Clark, the George C. and Helen N. Pardee Chair and Professor of Modern Art, calls the Mellon award "an extraordinary and daunting honor." It has prompted him, he says, to review his basic interests as an art historian, offering him an opportunity to explore them over the next three years in ways that will contribute to Berkeley's intellectual life.

"We are living in a time of war, and part of that war, it is widely agreed, is a struggle for mastery in the realm of images," Clark says. "At such a moment it is appropriate, I think, to struggle with the question of what visual representations are - how they differ from verbal communications, how they persuade us (or fail to persuade us) of their truth, whether they are capable of real complexity in the face of events."

A native of Bristol, England, Clark is well-known for his analysis of Impressionism in The Painting of Modern Life: Paris in the Art of Manet and his Followers (1985) as well as in Image of the People: Gustave Courbet and the 1848 Revolution (1973) and The Absolute Bourgeois: Artists and Politics in France, 1848-1851 (1973).

Clark's most recent works include Farewell to an Idea: Episodes From a History of Modernism (1999) and Afflicted Powers: Capital and Spectacle in a New Age of War (2005), a book jointly written with geography professor Michael Watts and two independent Bay Area writers, Iain Boal and Joseph Matthews. Clark is completing work on a new book due out this summer, The Sight of Death: An Experiment in Art Writing. It centers on two landscape paintings by the 17th-century French painter Nicolas Poussin.

Clark says he plans to press on with his research into the life of Poussin, but will also pursue a longstanding interest in the art of Pablo Picasso - "who still looms uncomfortably over the visual culture of the past century," he says, "in ways we have barely begun to account for."

A book on Picasso also is in the works for Clark, who plans to make the artist the focus of his Mellon Lectures at the National Gallery of Art in Washington, D.C., probably at the end of the award period. The book will look at Picasso with the aid of certain concepts borrowed from the German philosopher Friedrich Nietzsche.

The Mellon grant will enable Clark to reduce his teaching load over the next two years and spend more time on his research. He says he is looking forward to relocating to Rome in the third year of the award to wrap up his Poussin research and to concentrate on writing the Picasso lectures.

In addition, Clark is starting to plan a series of international conferences at Berkeley. The first will be devoted to a series of key paintings done by Picasso in the late 1920s, where Picasso dwells on the strange mechanics of the studio situation - in particular, the charged and ambivalent relation between artist and model.

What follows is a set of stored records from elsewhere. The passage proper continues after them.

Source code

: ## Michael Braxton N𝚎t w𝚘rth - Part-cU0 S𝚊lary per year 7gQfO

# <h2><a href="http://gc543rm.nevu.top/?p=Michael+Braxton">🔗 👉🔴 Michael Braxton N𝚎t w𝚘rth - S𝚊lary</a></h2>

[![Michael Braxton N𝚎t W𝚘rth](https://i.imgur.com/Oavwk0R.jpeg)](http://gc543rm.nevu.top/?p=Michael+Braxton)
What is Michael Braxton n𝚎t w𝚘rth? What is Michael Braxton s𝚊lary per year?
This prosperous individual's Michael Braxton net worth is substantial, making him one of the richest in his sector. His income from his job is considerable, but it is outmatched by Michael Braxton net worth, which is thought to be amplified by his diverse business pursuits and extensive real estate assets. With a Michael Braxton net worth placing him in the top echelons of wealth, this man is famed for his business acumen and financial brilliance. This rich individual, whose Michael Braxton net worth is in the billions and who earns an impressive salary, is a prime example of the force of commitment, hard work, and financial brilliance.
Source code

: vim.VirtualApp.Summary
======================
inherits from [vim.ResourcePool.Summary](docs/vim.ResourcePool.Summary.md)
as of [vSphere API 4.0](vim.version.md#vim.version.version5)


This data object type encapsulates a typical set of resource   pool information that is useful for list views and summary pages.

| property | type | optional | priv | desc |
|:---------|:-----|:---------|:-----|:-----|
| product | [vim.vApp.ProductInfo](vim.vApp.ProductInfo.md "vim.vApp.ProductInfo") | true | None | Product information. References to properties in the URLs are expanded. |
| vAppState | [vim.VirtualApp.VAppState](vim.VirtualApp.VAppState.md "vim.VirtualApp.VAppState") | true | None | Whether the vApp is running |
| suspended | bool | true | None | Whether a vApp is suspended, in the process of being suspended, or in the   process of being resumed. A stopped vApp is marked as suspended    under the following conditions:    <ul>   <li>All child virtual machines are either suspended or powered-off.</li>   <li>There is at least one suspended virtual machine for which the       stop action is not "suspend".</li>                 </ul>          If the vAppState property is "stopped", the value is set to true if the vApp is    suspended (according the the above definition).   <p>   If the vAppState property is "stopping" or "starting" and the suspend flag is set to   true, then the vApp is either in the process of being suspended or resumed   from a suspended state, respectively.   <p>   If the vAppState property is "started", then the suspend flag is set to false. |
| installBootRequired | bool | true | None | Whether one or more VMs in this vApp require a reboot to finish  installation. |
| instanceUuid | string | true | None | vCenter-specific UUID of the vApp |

Another will revolve around Roman sarcophagi. "This topic is just crying out for a symposium," Clark explained. "We are at one of those moments when a seemingly familiar set of objects is being looked at afresh by scholars across the globe."

Yet another forum of art historians, archaeologists, and others will explore the impressive body of mostly small-scale sculptures and figurines from the Neolithic Age that has been excavated over the past 25 years. Clark's Berkeley colleagues Christopher Hallet, an associate professor and an expert on Roman art, and Whitney Davis, a professor of history and an authority on the theory of ancient and modern art, will help organize the second and third conferences.

In addition, says Clark, part of the Mellon grant each year will be devoted to improving the art-history department's level of graduate funding.

"This is a crucial issue for me and my colleagues, at a time when we are competing for the very best students with immensely rich private universities," he says. "And the award means that I shall be able to bring certain scholars to campus to teach courses in the art-history department, and to fund a two-year postdoctoral fellowship. All of this, I hope, will make a difference to the humanities in the university at large."